— Task details —
For the material that follows, tally the lines holding "should" and give the total alone.
#### Supplied material ####
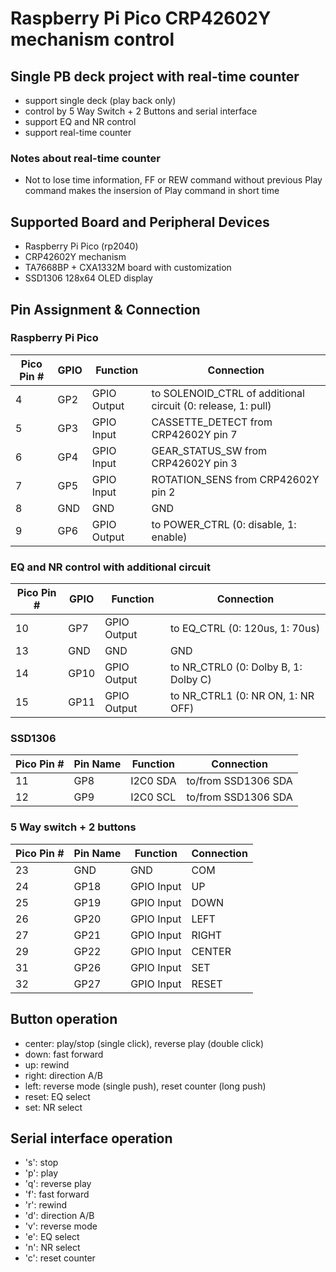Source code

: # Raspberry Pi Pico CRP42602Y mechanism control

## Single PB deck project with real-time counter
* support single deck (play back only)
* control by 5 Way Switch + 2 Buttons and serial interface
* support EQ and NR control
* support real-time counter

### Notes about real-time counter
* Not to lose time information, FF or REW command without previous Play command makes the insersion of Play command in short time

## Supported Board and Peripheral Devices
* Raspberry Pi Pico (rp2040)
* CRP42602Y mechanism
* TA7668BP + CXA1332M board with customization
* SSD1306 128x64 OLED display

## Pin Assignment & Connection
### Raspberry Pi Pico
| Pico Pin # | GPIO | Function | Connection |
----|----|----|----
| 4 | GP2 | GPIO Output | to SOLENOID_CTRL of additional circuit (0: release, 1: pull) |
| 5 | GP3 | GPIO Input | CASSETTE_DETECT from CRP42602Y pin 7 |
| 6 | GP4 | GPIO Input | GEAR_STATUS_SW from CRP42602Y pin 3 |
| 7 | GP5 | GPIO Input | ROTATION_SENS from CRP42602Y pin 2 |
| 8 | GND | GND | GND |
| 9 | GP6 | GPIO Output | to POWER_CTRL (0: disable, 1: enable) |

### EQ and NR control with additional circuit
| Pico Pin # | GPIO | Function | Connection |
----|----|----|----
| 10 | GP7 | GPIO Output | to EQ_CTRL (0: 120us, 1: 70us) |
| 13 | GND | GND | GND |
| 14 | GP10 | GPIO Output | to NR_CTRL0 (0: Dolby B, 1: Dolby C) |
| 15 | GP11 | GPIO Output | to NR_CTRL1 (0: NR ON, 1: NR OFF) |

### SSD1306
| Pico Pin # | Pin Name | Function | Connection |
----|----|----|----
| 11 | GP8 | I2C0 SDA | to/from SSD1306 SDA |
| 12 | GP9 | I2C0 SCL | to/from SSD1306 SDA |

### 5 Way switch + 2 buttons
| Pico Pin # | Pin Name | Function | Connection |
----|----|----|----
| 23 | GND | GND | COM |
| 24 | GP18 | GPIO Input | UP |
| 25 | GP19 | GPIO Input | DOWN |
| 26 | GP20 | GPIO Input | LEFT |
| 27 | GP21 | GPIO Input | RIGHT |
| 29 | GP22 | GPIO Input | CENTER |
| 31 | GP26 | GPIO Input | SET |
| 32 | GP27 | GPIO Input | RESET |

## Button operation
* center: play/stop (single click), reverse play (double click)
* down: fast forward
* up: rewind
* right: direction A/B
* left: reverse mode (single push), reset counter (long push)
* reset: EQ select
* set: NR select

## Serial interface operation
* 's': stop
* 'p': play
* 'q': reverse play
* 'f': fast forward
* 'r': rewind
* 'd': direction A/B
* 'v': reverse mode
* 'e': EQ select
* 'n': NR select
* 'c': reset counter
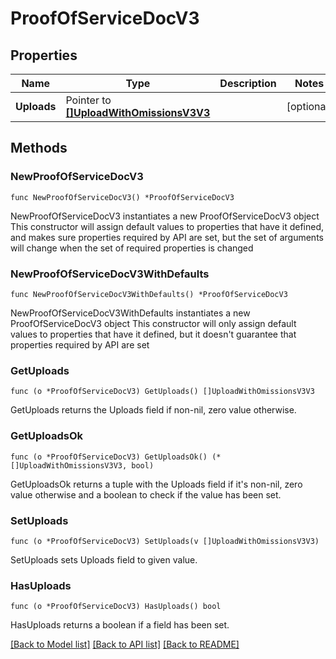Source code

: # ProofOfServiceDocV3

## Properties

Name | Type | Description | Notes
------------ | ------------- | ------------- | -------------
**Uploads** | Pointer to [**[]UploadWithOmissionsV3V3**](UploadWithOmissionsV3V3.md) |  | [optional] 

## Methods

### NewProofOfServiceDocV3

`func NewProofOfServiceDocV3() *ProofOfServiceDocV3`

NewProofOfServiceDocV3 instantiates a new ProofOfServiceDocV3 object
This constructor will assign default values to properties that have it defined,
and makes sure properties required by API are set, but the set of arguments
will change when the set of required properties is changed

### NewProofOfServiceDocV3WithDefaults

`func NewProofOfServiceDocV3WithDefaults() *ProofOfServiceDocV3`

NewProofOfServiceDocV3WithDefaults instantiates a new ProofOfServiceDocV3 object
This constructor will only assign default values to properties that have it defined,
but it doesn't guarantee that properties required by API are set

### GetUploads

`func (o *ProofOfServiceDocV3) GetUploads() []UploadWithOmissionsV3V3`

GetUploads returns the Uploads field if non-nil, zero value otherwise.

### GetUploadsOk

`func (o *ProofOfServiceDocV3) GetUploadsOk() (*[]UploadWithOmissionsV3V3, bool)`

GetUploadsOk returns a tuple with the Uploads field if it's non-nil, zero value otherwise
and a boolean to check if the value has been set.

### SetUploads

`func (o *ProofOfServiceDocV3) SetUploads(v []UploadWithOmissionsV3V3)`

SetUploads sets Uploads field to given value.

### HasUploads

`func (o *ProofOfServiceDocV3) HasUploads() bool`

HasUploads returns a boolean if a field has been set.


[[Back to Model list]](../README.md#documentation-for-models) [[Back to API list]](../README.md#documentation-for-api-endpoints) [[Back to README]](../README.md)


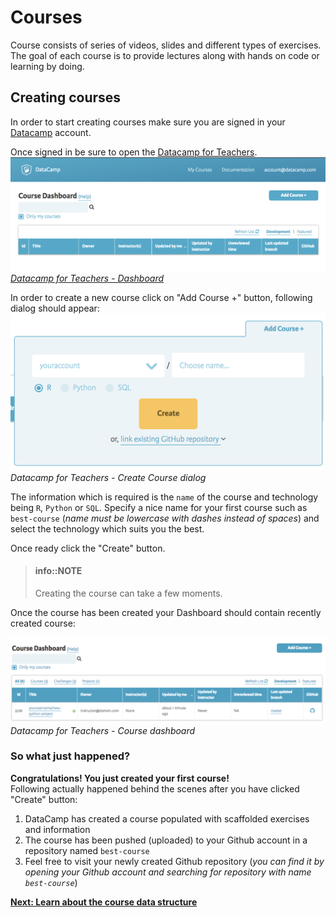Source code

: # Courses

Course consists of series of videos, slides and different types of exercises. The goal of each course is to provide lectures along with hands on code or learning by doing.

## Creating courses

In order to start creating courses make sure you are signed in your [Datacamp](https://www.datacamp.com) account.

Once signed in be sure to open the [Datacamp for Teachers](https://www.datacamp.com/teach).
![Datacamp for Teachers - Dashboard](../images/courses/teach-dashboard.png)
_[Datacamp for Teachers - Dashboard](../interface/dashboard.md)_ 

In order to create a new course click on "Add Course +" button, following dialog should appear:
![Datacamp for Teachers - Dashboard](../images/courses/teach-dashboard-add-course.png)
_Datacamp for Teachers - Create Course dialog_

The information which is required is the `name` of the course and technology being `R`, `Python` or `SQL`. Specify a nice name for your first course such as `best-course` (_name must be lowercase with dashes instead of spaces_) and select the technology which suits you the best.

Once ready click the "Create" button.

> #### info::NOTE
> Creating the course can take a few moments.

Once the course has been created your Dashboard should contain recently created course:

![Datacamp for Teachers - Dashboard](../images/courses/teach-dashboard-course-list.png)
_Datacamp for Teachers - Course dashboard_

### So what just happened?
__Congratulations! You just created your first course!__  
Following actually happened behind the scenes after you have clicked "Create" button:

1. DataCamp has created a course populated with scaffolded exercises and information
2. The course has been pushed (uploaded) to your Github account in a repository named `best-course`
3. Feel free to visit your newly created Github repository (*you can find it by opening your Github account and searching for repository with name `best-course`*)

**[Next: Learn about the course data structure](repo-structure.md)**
####
— Output for this task —
2